The rest of this article is organized as follows. In the next section, we develop a theoretical framework around the concept of regional norm localization before turning to outline our methodological approach. In the section ‘Access to medicines: from TRIPS to local production’, we provide background on the global access to health agenda that emerged in the early 2000s and the way this shaped the early stages of the EAC’s local pharmaceutical agenda. In the section ‘The emergence of EAC pharmaceutical policy: from access to health to industrialization’, we then turn to consider the fusion of the EAC’s access to health and industrialization agendas, exploring why the former has taken on a distinctly productivist logic. The penultimate section ‘From conception to implementation: the limits of the EAC’s local pharmaceutical agenda’ then provides an account of the implementation and rollout of the EAC’s pharmaceutical production strategy and the challenges which have emerged from this. The final section summarizes our arguments and key contributions.
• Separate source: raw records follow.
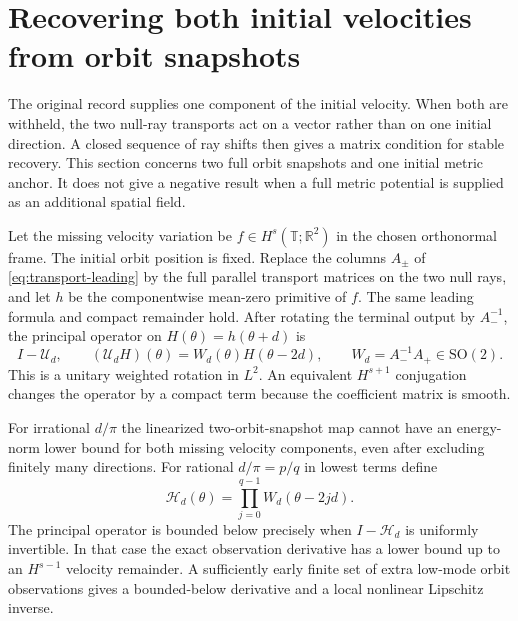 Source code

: \section{Recovering both initial velocities from orbit snapshots}
\label{sec:both-velocities}
The original record supplies one component of the
initial velocity. When both are withheld, the two
null-ray transports act on a vector rather than on
one initial direction. A closed sequence of ray shifts
then gives a matrix condition for stable recovery.
This section concerns two full orbit snapshots and one
initial metric anchor. It does not give a negative
result when a full metric potential is supplied as an
additional spatial field.

Let the missing velocity variation be
$f\in H^s(\mathbb T;\mathbb R^2)$ in the chosen
orthonormal frame. The initial orbit position is fixed.
Replace the columns $A_\pm$ of
\eqref{eq:transport-leading} by the full parallel
transport matrices on the two null rays, and let $h$
be the componentwise mean-zero primitive of $f$.
The same leading formula and compact remainder hold.
After rotating the terminal output by $A_-^{-1}$,
the principal operator on $H(\theta)=h(\theta+d)$ is
\[
 I-\mathcal U_d,\qquad
 (\mathcal U_d H)(\theta)
  =W_d(\theta)H(\theta-2d),\qquad
 W_d=A_-^{-1}A_+\in \mathrm{SO}(2).
\]
This is a unitary weighted rotation in $L^2$.
An equivalent $H^{s+1}$ conjugation changes the
operator by a compact term because the coefficient
matrix is smooth.

\begin{proposition}
\label{prop:both-ray-holonomy}
For irrational $d/\pi$ the linearized two-orbit-snapshot
map cannot have an energy-norm lower bound for both
missing velocity components, even after excluding
finitely many directions.
For rational $d/\pi=p/q$ in lowest terms define
\[
 \mathcal H_d(\theta)=
     \prod_{j=0}^{q-1} W_d(\theta-2jd) .
\]
The principal operator is bounded below precisely when
$I-\mathcal H_d$ is uniformly invertible.
In that case the exact observation derivative has a
lower bound up to an $H^{s-1}$ velocity remainder.
A sufficiently early finite set of extra low-mode
orbit observations gives a bounded-below derivative
and a local nonlinear Lipschitz inverse.
\end{proposition}

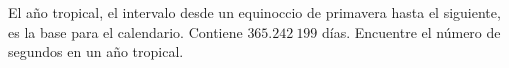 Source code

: \item El año tropical, el intervalo desde un equinoccio de primavera hasta el siguiente, es la base para el calendario. Contiene $365.242\ 199$ días. Encuentre el número de segundos en un año tropical.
Regionalism and access to health: regional norm localization in a complex global order
In recent years, a growing body of comparative regionalism scholarship has considered the changing ideological character of regionalism across the Global South in the context of the decline of US hegemony and broader structural changes in the global order (Briceño-Ruiz and Morales, 2017; Riggirozzi and Tussie, 2012, 2015; Tussie, 2014). This ‘post-hegemonic regionalism’ literature has principally focused its attention on the Latin American region, noting a shift in the 2000s away from market-driven agendas associated with neoliberalism and towards more heterodox development norms and policies related to welfare, health, education and human rights. One prominent area of focus within this wider literature has centred on the role of regions as policy spaces for promoting access to health and health resilience (see Amaya et al., 2015; Herrero and Tussie, 2015; Riggirozzi, 2014; Riggirozzi and Yeates, 2015; Rodríguez and De Lombaerde, 2015). Although the geographic focus of this literature has principally been on Latin America, it is possible to detect similar policy shifts in other regions of the Global South. The African Union, for example, launched its African Health Strategy in 2007 (renewed in 2016) with the aim of highlighting the main challenges faced by African health systems and setting out a framework for achieving health aspects of the Millennium Development Goals (MDGs). Local pharmaceutical manufacturing emerged as a central concern for the African Union at around the same time, with a focus on improving access to health across the continent (AU, 2007). Such strategies have since found resonance within the various regional economic communities (REC) that exist across Africa. Foremost among them has been the EAC which has gone among the furthest in its attempts to develop mechanisms to promote local pharmaceutical production. 1
The post-hegemonic regionalism literature highlights the importance of regional institutions for advancing normative change as well as making important links between the broader global context and the politics of regions. However, its focus on changing hegemonic structures proves less attuned for unpacking how specific regional policy agendas emerge in the way that they do and with what consequences. For one thing, these existing accounts tend to present a picture of a relatively monolithic global social order underpinned by US hegemony. This both overlooks the complexity of the rules, norms and institutions which define the global order (Murray-Evans, 2018) and the possibility of incremental normative change that is not necessarily linked to dramatic shifts in underlying power structures.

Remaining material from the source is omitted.